Though it lacks a universal definition, SB has been described as “designing and constructing biological modules, biological systems, and biological machines or, re‐design of existing biological systems for useful purposes” (Nakano et al, 2013). The Engineering Biology Research Consortium (EBRC) puts SB in an evolutionary context that “builds on the advances in molecular, cell, and systems biology” to design and construct genetic circuits, metabolic pathways, or other constructs to address defined objectives. Building an effective biosecurity strategy that covers these SB design approaches and technologies requires understanding the novel threats that these technologies create, along with the structural vulnerabilities products stemming from these technologies can exploit and the likely causes of inadequate biosecurity practices. New concerns arise from SB's broad scope, wider availability, complexity, and uncertainty over current and future capabilities. One very critical technology is gene editing to precisely modify genomes. One of its applications, gene drive, has raised particular concerns as it can quickly propagate a specific suite of genes or alleles through a population by circumventing Mendelian inheritance and thereby increasing the probability that these genes are passed on to offspring.

Gene editing has enormous potential for improving human health, agriculture, and the environment, but it can also cause substantial and irreversible harms. Such harms might include the uncontrolled diffusion of gene‐edited material in the environment, off‐target effects from genome editing, or the disruption of ecologies with genetically altered organisms, especially with engineered gene drive systems. Harms may also arise through the deliberate use of these techniques to target humans and/or the environment. Such intentional misuse of SB techniques requires two circumstances: the availability of techniques and know‐how that could be exploited for irresponsible or nefarious purposes (“information hazard”); and the ability to use such knowledge and tools to generate and disseminate harmful engineered organisms.

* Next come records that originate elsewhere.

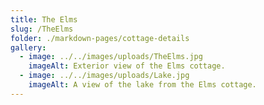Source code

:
 ```yaml
---
title: The Elms
slug: /TheElms
folder: ./markdown-pages/cottage-details
gallery:
  - image: ../../images/uploads/TheElms.jpg
    imageAlt: Exterior view of the Elms cottage.
  - image: ../../images/uploads/Lake.jpg
    imageAlt: A view of the lake from the Elms cottage.
---
```

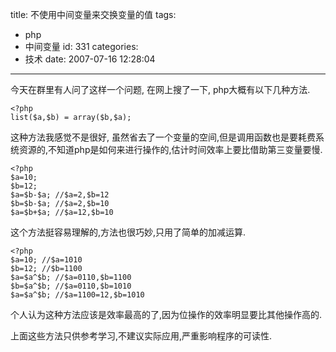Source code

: title: 不使用中间变量来交换变量的值
tags:
  - php
  - 中间变量
id: 331
categories:
  - 技术
date: 2007-07-16 12:28:04
---

今天在群里有人问了这样一个问题, 在网上搜了一下, php大概有以下几种方法.
```
<?php
list($a,$b) = array($b,$a);
```
这种方法我感觉不是很好, 虽然省去了一个变量的空间,但是调用函数也是要耗费系统资源的,不知道php是如何来进行操作的,估计时间效率上要比借助第三变量要慢.
```
<?php
$a=10;
$b=12;
$a=$b-$a; //$a=2,$b=12
$b=$b-$a; //$a=2,$b=10
$a=$b+$a; //$a=12,$b=10
```
这个方法挺容易理解的,方法也很巧妙,只用了简单的加减运算.
```
<?php
$a=10; //$a=1010
$b=12; //$b=1100
$a=$a^$b; //$a=0110,$b=1100
$b=$a^$b; //$a=0110,$b=1010
$a=$a^$b; //$a=1100=12,$b=1010
```

个人认为这种方法应该是效率最高的了,因为位操作的效率明显要比其他操作高的.

上面这些方法只供参考学习,不建议实际应用,严重影响程序的可读性.
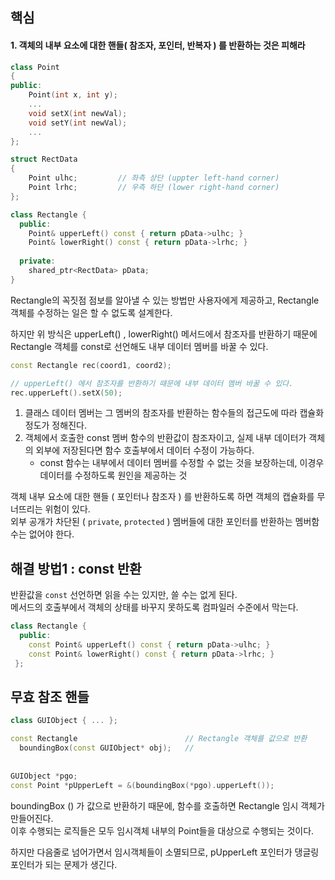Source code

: ## 핵심
#### 1. 객체의 내부 요소에 대한 핸들( 참조자, 포인터, 반복자 ) 를 반환하는 것은 피해라

``` cpp
class Point
{
public:
    Point(int x, int y);
    ...
    void setX(int newVal);
    void setY(int newVal);
    ...
};

struct RectData
{
    Point ulhc;			// 좌측 상단 (uppter left-hand corner)
    Point lrhc;			// 우측 하단 (lower right-hand corner)
};

class Rectangle {
  public:
    Point& upperLeft() const { return pData->ulhc; }
    Point& lowerRight() const { return pData->lrhc; }
    
  private:
    shared_ptr<RectData> pData;
}
```
Rectangle의 꼭짓점 점보를 알아낼 수 있는 방법만 사용자에게 제공하고, Rectangle 객체를 수정하는 일은 할 수 없도록 설계한다.

하지만 위 방식은 upperLeft() , lowerRight() 메서드에서 참조자를 반환하기 때문에 Rectangle 객체를 const로 선언해도
내부 데이터 멤버를 바꿀 수 있다.

``` cpp
const Rectangle rec(coord1, coord2);

// upperLeft() 에서 참조자를 반환하기 때문에 내부 데이터 멤버 바꿀 수 있다.
rec.upperLeft().setX(50);
```
1. 클래스 데이터 멤버는 그 멤버의 참조자를 반환하는 함수들의 접근도에 따라 캡슐화 정도가 정해진다.
2. 객체에서 호출한 const 멤버 함수의 반환값이 참조자이고, 실제 내부 데이터가 객체의 외부에 저장된다면 함수 호출부에서 데이터 수정이 가능하다.
    * const 함수는 내부에서 데이터 멤버를 수정할 수 없는 것을 보장하는데, 이경우 데이터를 수정하도록 원인을 제공하는 것
  

객체 내부 요소에 대한 핸들 ( 포인터나 참조자 ) 를 반환하도록 하면 객체의 캡슐화를 무너뜨리는 위험이 있다. <br>
외부 공개가 차단된 ( `private`, `protected` ) 멤버들에 대한 포인터를 반환하는 멤버함수는 없어야 한다.

## 해결 방법1 : const 반환
반환값을 `const` 선언하면 읽을 수는 있지만, 쓸 수는 없게 된다. <br>
메서드의 호출부에서 객체의 상태를 바꾸지 못하도록 컴파일러 수준에서 막는다.
``` cpp
class Rectangle {
  public:
    const Point& upperLeft() const { return pData->ulhc; }
    const Point& lowerRight() const { return pData->lrhc; }
 };
```

## 무효 참조 핸들 
``` cpp
class GUIObject { ... };

const Rectangle                        // Rectangle 객체를 값으로 반환
  boundingBox(const GUIObject* obj);   // 
	
	
GUIObject *pgo;
const Point *pUpperLeft = &(boundingBox(*pgo).upperLeft());
```
boundingBox () 가 값으로 반환하기 때문에, 함수를 호출하면 Rectangle 임시 객체가 만들어진다. <br>
이후 수행되는 로직들은 모두 임시객체 내부의 Point들을 대상으로 수행되는 것이다.

하지만 다음줄로 넘어가면서 임시객체들이 소멸되므로, pUpperLeft 포인터가 댕글링 포인터가 되는 문제가 생긴다.
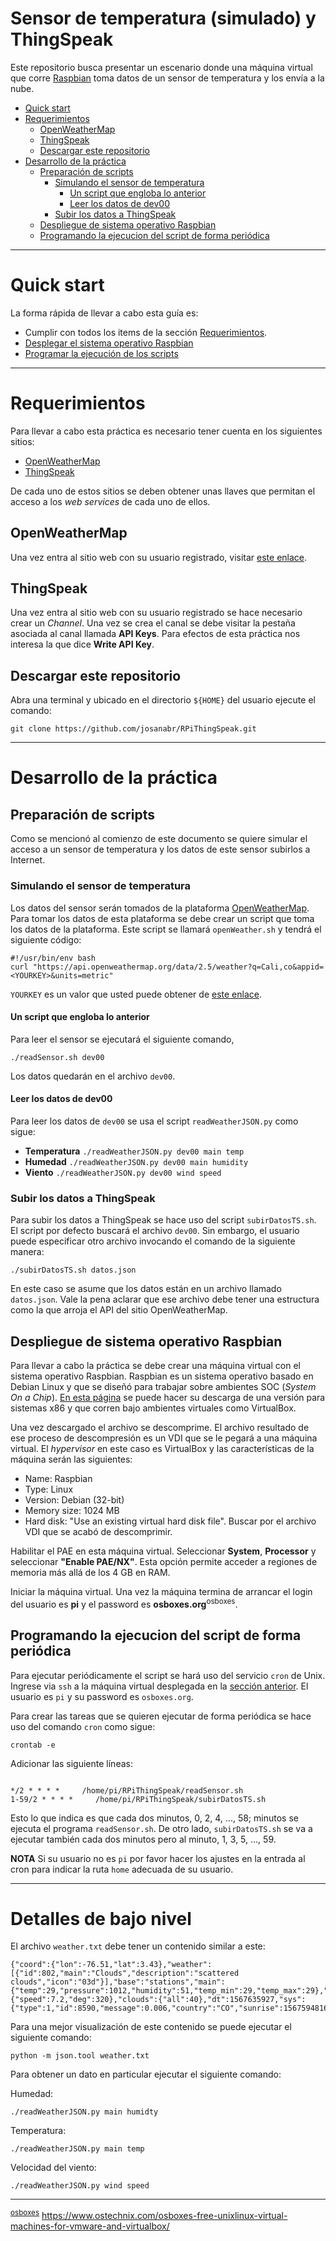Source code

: # Sensor de temperatura (simulado) y ThingSpeak

Este repositorio busca presentar un escenario donde una máquina virtual que corre [Raspbian](https://www.raspbian.org/) toma datos de un sensor de temperatura y los envía a la nube.

* [Quick start](#quick-start)
* [Requerimientos](#requerimientos)
  * [OpenWeatherMap](#openweathermap)
  * [ThingSpeak](#thingspeak)
  * [Descargar este repositorio](#descargar-este-repositorio)
* [Desarrollo de la práctica](#desarrollo-de-la-práctica)
  * [Preparación de scripts](#preparación-de-scripts)
    * [Simulando el sensor de temperatura](#simulando-el-sensor-de-temperatura)
      * [Un script que engloba lo anterior](#un-script-que-engloba-lo-anterior)
      * [Leer los datos de dev00](#leer-los-datos-de-dev00)
    * [Subir los datos a ThingSpeak](#subir-los-datos-a-thingspeak)
  * [Despliegue de sistema operativo Raspbian](#despliegue-de-sistema-operativo-raspbian)
  * [Programando la ejecucion del script de forma periódica](#programando-la-ejecucion-del-script-de-forma-periódica)

---

# Quick start

La forma rápida de llevar a cabo esta guía es:

* Cumplir con todos los items de la sección [Requerimientos](#requerimientos).
* [Desplegar el sistema operativo Raspbian](#despliegue-de-sistema-operativo-raspbian)
* [Programar la ejecución de los scripts](#programando-la-ejecucion-del-script-de-forma-periódica)

---

# Requerimientos

Para llevar a cabo esta práctica es necesario tener cuenta en los siguientes sitios:

* [OpenWeatherMap](https://openweathermap.org/)
* [ThingSpeak](https://thingspeak.com/)

De cada uno de estos sitios se deben obtener unas llaves que permitan el acceso a los *web services* de cada uno de ellos.

## OpenWeatherMap

Una vez entra al sitio web con su usuario registrado, visitar [este enlace](https://home.openweathermap.org/api_keys).

## ThingSpeak

Una vez entra al sitio web con su usuario registrado se hace necesario crear un *Channel*. 
Una vez se crea el canal se debe visitar la pestaña asociada al canal llamada **API Keys**.
Para efectos de esta práctica nos interesa la que dice **Write API Key**.

## Descargar este repositorio

Abra una terminal y ubicado en el directorio `${HOME}` del usuario ejecute el comando:

```
git clone https://github.com/josanabr/RPiThingSpeak.git
```

---

# Desarrollo de la práctica


## Preparación de scripts

Como se mencionó al comienzo de este documento se quiere simular el acceso a un sensor de temperatura y los datos de este sensor subirlos a Internet.

### Simulando el sensor de temperatura

Los datos del sensor serán tomados de la plataforma [OpenWeatherMap](https://home.openweathermap.org/).
Para tomar los datos de esta plataforma se debe crear un script que toma los datos de la plataforma.
Este script se llamará `openWeather.sh` y tendrá el siguiente código:

```
#!/usr/bin/env bash
curl "https://api.openweathermap.org/data/2.5/weather?q=Cali,co&appid=<YOURKEY>&units=metric"
```

`YOURKEY` es un valor que usted puede obtener de [este enlace](https://home.openweathermap.org/api_keys).

#### Un script que engloba lo anterior

Para leer el sensor se ejecutará el siguiente comando,

```
./readSensor.sh dev00
```

Los datos quedarán en el archivo `dev00`.

#### Leer los datos de dev00

Para leer los datos de `dev00` se usa el script `readWeatherJSON.py` como sigue:

* **Temperatura** `./readWeatherJSON.py dev00 main temp`
* **Humedad** `./readWeatherJSON.py dev00 main humidity`
* **Viento** `./readWeatherJSON.py dev00 wind speed`

### Subir los datos a ThingSpeak

Para subir los datos a ThingSpeak se hace uso del script `subirDatosTS.sh`.
El script por defecto buscará el archivo `dev00`. 
Sin embargo, el usuario puede especificar otro archivo invocando el comando de la siguiente manera:

```
./subirDatosTS.sh datos.json
```

En este caso se asume que los datos están en un archivo llamado `datos.json`.
Vale la pena aclarar que ese archivo debe tener una estructura como la que arroja el API del sitio OpenWeatherMap.

## Despliegue de sistema operativo Raspbian

Para llevar a cabo la práctica se debe crear una máquina virtual con el sistema operativo Raspbian. 
Raspbian es un sistema operativo basado en Debian Linux y que se diseñó para trabajar sobre ambientes SOC (*System On a Chip*).
[En esta página](https://www.osboxes.org/raspbian/) se puede hacer su descarga de una versión para sistemas x86 y que corren bajo ambientes virtuales como VirtualBox.

Una vez descargado el archivo se descomprime.
El archivo resultado de ese proceso de descompresión es un VDI que se le pegará a una máquina virtual.
El *hypervisor* en este caso es VirtualBox y las características de la máquina serán las siguientes:

* Name: Raspbian
* Type: Linux
* Version: Debian (32-bit)
* Memory size: 1024 MB
* Hard disk: "Use an existing virtual hard disk file". Buscar por el archivo VDI que se acabó de descomprimir.

Habilitar el PAE en esta máquina virtual.
Seleccionar **System**, **Processor** y seleccionar **"Enable PAE/NX"**.
Esta opción permite acceder a regiones de memoria más allá de los 4 GB en RAM.

Iniciar la máquina virtual.
Una vez la máquina termina de arrancar el login del usuario es **pi** y el password es **osboxes.org**<a name="osboxes"><sup>osboxes</sup></a>.

## Programando la ejecucion del script de forma periódica

Para ejecutar periódicamente el script se hará uso del servicio `cron` de Unix.
Ingrese via `ssh` a la máquina virtual desplegada en la [sección anterior](#despliegue-de-sistema-operativo-raspbian).
El usuario es `pi` y su password es `osboxes.org`.

Para crear las tareas que se quieren ejecutar de forma periódica se hace uso del comando `cron` como sigue:

```
crontab -e
```

Adicionar las siguiente líneas:

```

*/2 * * * *     /home/pi/RPiThingSpeak/readSensor.sh
1-59/2 * * * *     /home/pi/RPiThingSpeak/subirDatosTS.sh

```

Esto lo que indica es que cada dos minutos, 0, 2, 4, ..., 58; minutos se ejecuta el programa `readSensor.sh`.
De otro lado, `subirDatosTS.sh` se va a ejecutar también cada dos minutos pero al minuto, 1, 3, 5, ..., 59.

**NOTA** Si su usuario no es `pi` por favor hacer los ajustes en la entrada al cron para indicar la ruta `home` adecuada de su usuario.

---

# Detalles de bajo nivel

El archivo `weather.txt` debe tener un contenido similar a este:

```
{"coord":{"lon":-76.51,"lat":3.43},"weather":[{"id":802,"main":"Clouds","description":"scattered clouds","icon":"03d"}],"base":"stations","main":{"temp":29,"pressure":1012,"humidity":51,"temp_min":29,"temp_max":29},"visibility":10000,"wind":{"speed":7.2,"deg":320},"clouds":{"all":40},"dt":1567635927,"sys":{"type":1,"id":8590,"message":0.006,"country":"CO","sunrise":1567594816,"sunset":1567638627},"timezone":-18000,"id":3687925,"name":"Cali","cod":200}
```

Para una mejor visualización de este contenido se puede ejecutar el siguiente comando:

```
python -m json.tool weather.txt
```

Para obtener un dato en particular ejecutar el siguiente comando:

Humedad:

```
./readWeatherJSON.py main humidty
```

Temperatura:

```
./readWeatherJSON.py main temp
```

Velocidad del viento:

```
./readWeatherJSON.py wind speed
```
---

<sup>[osboxes](#osboxes)</sup> https://www.ostechnix.com/osboxes-free-unixlinux-virtual-machines-for-vmware-and-virtualbox/
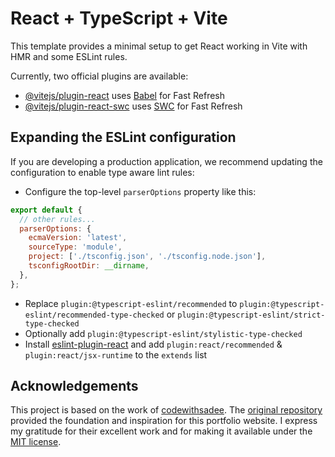 # React + TypeScript + Vite

This template provides a minimal setup to get React working in Vite with HMR and some ESLint rules.

Currently, two official plugins are available:

- [@vitejs/plugin-react](https://github.com/vitejs/vite-plugin-react/blob/main/packages/plugin-react/README.md)
  uses [Babel](https://babeljs.io/) for Fast Refresh
- [@vitejs/plugin-react-swc](https://github.com/vitejs/vite-plugin-react-swc) uses
  [SWC](https://swc.rs/) for Fast Refresh

## Expanding the ESLint configuration

If you are developing a production application, we recommend updating the configuration to enable
type aware lint rules:

- Configure the top-level `parserOptions` property like this:

```js
export default {
  // other rules...
  parserOptions: {
    ecmaVersion: 'latest',
    sourceType: 'module',
    project: ['./tsconfig.json', './tsconfig.node.json'],
    tsconfigRootDir: __dirname,
  },
};
```

- Replace `plugin:@typescript-eslint/recommended` to
  `plugin:@typescript-eslint/recommended-type-checked` or
  `plugin:@typescript-eslint/strict-type-checked`
- Optionally add `plugin:@typescript-eslint/stylistic-type-checked`
- Install [eslint-plugin-react](https://github.com/jsx-eslint/eslint-plugin-react) and add
  `plugin:react/recommended` & `plugin:react/jsx-runtime` to the `extends` list

## Acknowledgements

This project is based on the work of [codewithsadee](https://github.com/codewithsadee). The
[original repository](https://github.com/codewithsadee/vcard-personal-portfolio) provided the
foundation and inspiration for this portfolio website. I express my gratitude for their excellent
work and for making it available under the [MIT license](https://opensource.org/license/mit).

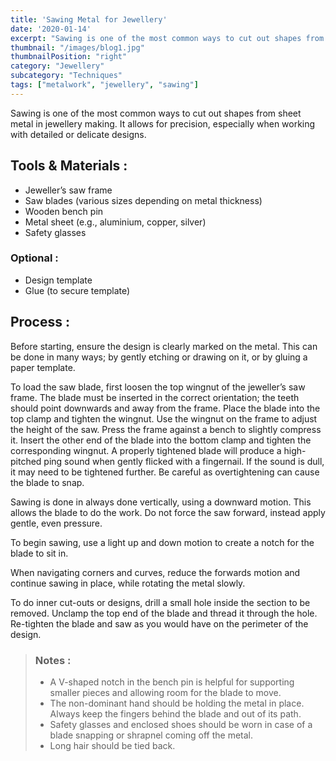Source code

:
 ```yaml
---
title: 'Sawing Metal for Jewellery'
date: '2020-01-14'
excerpt: "Sawing is one of the most common ways to cut out shapes from sheet metal..."
thumbnail: "/images/blog1.jpg"
thumbnailPosition: "right"
category: "Jewellery"
subcategory: "Techniques"
tags: ["metalwork", "jewellery", "sawing"]
---
```


Sawing is one of the most common ways to cut out shapes from sheet metal in jewellery making. It allows for precision, especially when working with detailed or delicate designs.

## Tools & Materials :

- Jeweller’s saw frame
- Saw blades (various sizes depending on metal thickness)
- Wooden bench pin
- Metal sheet (e.g., aluminium, copper, silver)
- Safety glasses

### Optional :
- Design template
- Glue (to secure template)

## Process :
Before starting, ensure the design is clearly marked on the metal. This can be done in many ways; by gently etching or drawing on it, or by gluing a paper template.

To load the saw blade, first loosen the top wingnut of the jeweller’s saw frame. The blade must be inserted in the correct orientation; the teeth should point downwards and away from the frame. Place the blade into the top clamp and tighten the wingnut. Use the wingnut on the frame to adjust the height of the saw. Press the frame against a bench to slightly compress it. Insert the other end of the blade into the bottom clamp and tighten the corresponding wingnut. A properly tightened blade will produce a high-pitched ping sound when gently flicked with a fingernail. If the sound is dull, it may need to be tightened further. Be careful as overtightening can cause the blade to snap.

Sawing is done in always done vertically, using a downward motion. This allows the blade to do the work. Do not force the saw forward, instead apply gentle, even pressure.

To begin sawing, use a light up and down motion to create a notch for the blade to sit in.

When navigating corners and curves, reduce the forwards motion and continue sawing in place, while rotating the metal slowly.

To do inner cut-outs or designs, drill a small hole inside the section to be removed. Unclamp the top end of the blade and thread it through the hole. Re-tighten the blade and saw as you would have on the perimeter of the design.

> ### Notes :
> - A V-shaped notch in the bench pin is helpful for supporting smaller pieces and allowing room for the blade to move.
> - The non-dominant hand should be holding the metal in place. Always keep the fingers behind the blade and out of its path.
> - Safety glasses and enclosed shoes should be worn in case of a blade snapping or shrapnel coming off the metal.
> - Long hair should be tied back.
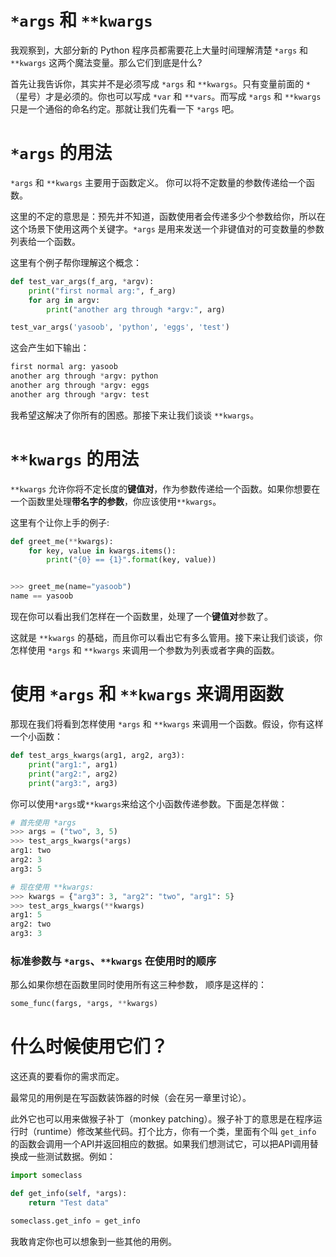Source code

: # ```*args``` 和 ```**kwargs```

我观察到，大部分新的 Python 程序员都需要花上大量时间理解清楚 ```*args``` 和 ```**kwargs``` 这两个魔法变量。那么它们到底是什么?

首先让我告诉你，其实并不是必须写成 ```*args``` 和 ```**kwargs```。只有变量前面的 ```*```（星号）才是必须的。你也可以写成 ```*var``` 和 ```**vars```。而写成 ```*args``` 和 ```**kwargs``` 只是一个通俗的命名约定。那就让我们先看一下 ```*args``` 吧。

# ```*args``` 的用法

```*args``` 和 ```**kwargs``` 主要用于函数定义。 你可以将不定数量的参数传递给一个函数。

这里的不定的意思是：预先并不知道，函数使用者会传递多少个参数给你，所以在这个场景下使用这两个关键字。```*args``` 是用来发送一个非键值对的可变数量的参数列表给一个函数。

这里有个例子帮你理解这个概念：

```python
def test_var_args(f_arg, *argv):
    print("first normal arg:", f_arg)
    for arg in argv:
        print("another arg through *argv:", arg)

test_var_args('yasoob', 'python', 'eggs', 'test')
```

这会产生如下输出：

```python
first normal arg: yasoob
another arg through *argv: python
another arg through *argv: eggs
another arg through *argv: test
```

我希望这解决了你所有的困惑。那接下来让我们谈谈 ```**kwargs```。


# ```**kwargs``` 的用法

```**kwargs``` 允许你将不定长度的**键值对**，作为参数传递给一个函数。如果你想要在一个函数里处理**带名字的参数**，你应该使用```**kwargs```。

这里有个让你上手的例子:

```python
def greet_me(**kwargs):
    for key, value in kwargs.items():
        print("{0} == {1}".format(key, value))


>>> greet_me(name="yasoob")
name == yasoob
```

现在你可以看出我们怎样在一个函数里，处理了一个**键值对**参数了。

这就是 ```**kwargs``` 的基础，而且你可以看出它有多么管用。接下来让我们谈谈，你怎样使用 ```*args``` 和 ```**kwargs``` 来调用一个参数为列表或者字典的函数。


# 使用 ```*args``` 和 ```**kwargs``` 来调用函数

那现在我们将看到怎样使用 ```*args``` 和 ```**kwargs``` 来调用一个函数。假设，你有这样一个小函数：

```python
def test_args_kwargs(arg1, arg2, arg3):
    print("arg1:", arg1)
    print("arg2:", arg2)
    print("arg3:", arg3)
```

你可以使用```*args```或```**kwargs```来给这个小函数传递参数。下面是怎样做：

```python
# 首先使用 *args
>>> args = ("two", 3, 5)
>>> test_args_kwargs(*args)
arg1: two
arg2: 3
arg3: 5

# 现在使用 **kwargs:
>>> kwargs = {"arg3": 3, "arg2": "two", "arg1": 5}
>>> test_args_kwargs(**kwargs)
arg1: 5
arg2: two
arg3: 3
```

### 标准参数与 ```*args```、```**kwargs``` 在使用时的顺序

那么如果你想在函数里同时使用所有这三种参数， 顺序是这样的：

```python
some_func(fargs, *args, **kwargs)
```


# 什么时候使用它们？

这还真的要看你的需求而定。

最常见的用例是在写函数装饰器的时候（会在另一章里讨论）。

此外它也可以用来做猴子补丁（monkey patching）。猴子补丁的意思是在程序运行时（runtime）修改某些代码。打个比方，你有一个类，里面有个叫 ```get_info``` 的函数会调用一个API并返回相应的数据。如果我们想测试它，可以把API调用替换成一些测试数据。例如：

```python
import someclass

def get_info(self, *args):
    return "Test data"

someclass.get_info = get_info
```

我敢肯定你也可以想象到一些其他的用例。
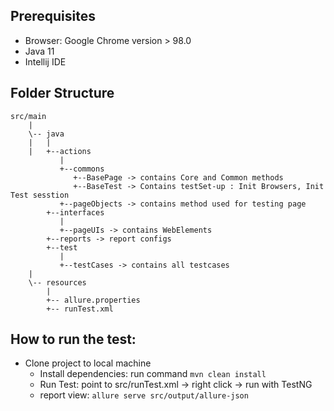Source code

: ## Prerequisites
- Browser: Google Chrome version > 98.0
- Java 11 
- Intellij IDE 

## Folder Structure
```
src/main
    |
    \-- java
    |   |
    |   +--actions
           |
           +--commons 
              +--BasePage -> contains Core and Common methods
              +--BaseTest -> Contains testSet-up : Init Browsers, Init Test sesstion
           +--pageObjects -> contains method used for testing page
        +--interfaces
           |
           +--pageUIs -> contains WebElements
        +--reports -> report configs
        +--test
           |
           +--testCases -> contains all testcases
    |
    \-- resources
        |
        +-- allure.properties
        +-- runTest.xml 
```
 ## How to run the test: 
- Clone project to local machine
  - Install dependencies: run command `mvn clean install`
  - Run Test: point to src/runTest.xml -> right click -> run with TestNG 
  - report view: `allure serve src/output/allure-json`
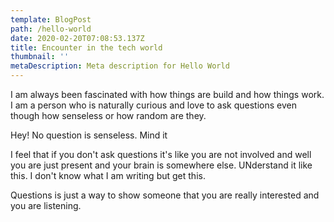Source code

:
 ```yaml
---
template: BlogPost
path: /hello-world
date: 2020-02-20T07:08:53.137Z
title: Encounter in the tech world
thumbnail: ''
metaDescription: Meta description for Hello World
---
```


I am always been fascinated with how things are build and how things work. I am a person who is naturally curious and love to ask questions even though how senseless or how random are they.

Hey! No question is senseless. Mind it

I feel that if you don't ask questions it's like you are not involved and well you are just present and your brain is somewhere else. UNderstand it like this.
I don't know what I am writing but get this.

Questions is just a way to show someone that you are really interested and you are listening.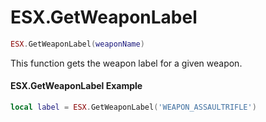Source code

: # ESX.GetWeaponLabel

```lua
ESX.GetWeaponLabel(weaponName)
```

This function gets the weapon label for a given weapon.

#### ESX.GetWeaponLabel Example

```lua
local label = ESX.GetWeaponLabel('WEAPON_ASSAULTRIFLE')
```
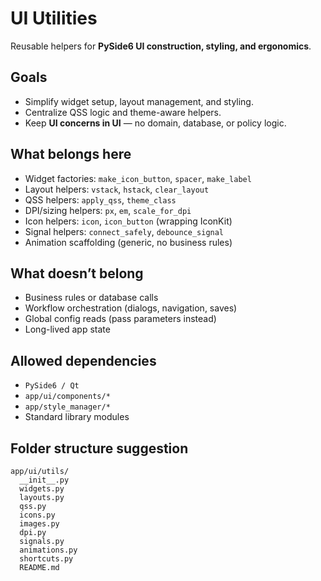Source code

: # UI Utilities

Reusable helpers for **PySide6 UI construction, styling, and ergonomics**.

## Goals

- Simplify widget setup, layout management, and styling.
- Centralize QSS logic and theme-aware helpers.
- Keep **UI concerns in UI** — no domain, database, or policy logic.

## What belongs here

- Widget factories: `make_icon_button`, `spacer`, `make_label`
- Layout helpers: `vstack`, `hstack`, `clear_layout`
- QSS helpers: `apply_qss`, `theme_class`
- DPI/sizing helpers: `px`, `em`, `scale_for_dpi`
- Icon helpers: `icon`, `icon_button` (wrapping IconKit)
- Signal helpers: `connect_safely`, `debounce_signal`
- Animation scaffolding (generic, no business rules)

## What doesn’t belong

- Business rules or database calls
- Workflow orchestration (dialogs, navigation, saves)
- Global config reads (pass parameters instead)
- Long-lived app state

## Allowed dependencies

- `PySide6 / Qt`
- `app/ui/components/*`
- `app/style_manager/*`
- Standard library modules

## Folder structure suggestion

```
app/ui/utils/
  __init__.py
  widgets.py
  layouts.py
  qss.py
  icons.py
  images.py
  dpi.py
  signals.py
  animations.py
  shortcuts.py
  README.md
```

Such knowledge includes the publication of a method for synthesizing horsepox; some critics argue that this information might reasonably enable a nefarious actor to reconstitute smallpox or to synthetize other viruses. Additionally, the widely publicized sequence and recreation of the 1918 Spanish Influenza virus, which killed some 50 million people at the close of the First World War (Evans & Selgelid, 2015), could enable other actors to cause harm. Even non‐pathogenic approaches have been described as dual‐use research, ranging from the disruption of local ecologies via gene drives to the manipulation or destruction of inorganic materials through engineered bacteria.

Potential misusers

These and other cases show that interested actors or parties can acquire information and apply existing tools for advanced genetic engineering with limited to no oversight. Those who may choose to misuse SB could possess a broad diversity of backgrounds, motivations, strategic goals, and resources. From a top‐down perspective, classical global biosecurity has focused on state actors with the scientific and technological know‐how to pursue offensive biological research, including infamous examples such as Imperial Japan's Unit 731 during World War II, as well as postwar biological weapons programs in the UK, the USSR, and the USA. Typically, such offensive biological weapons capabilities were framed as “first strike” options or avenues to destabilize enemy ground forces that would not easily be deterred by conventional ordnance, such as the Hussein Government's development of bioweapons during the Iran‐Iraq War via anthrax, botulinum toxin, and aflatoxin. In each instance, states developed scientific and materiel capability to construct, package, and deploy biological weapons for strategic measures.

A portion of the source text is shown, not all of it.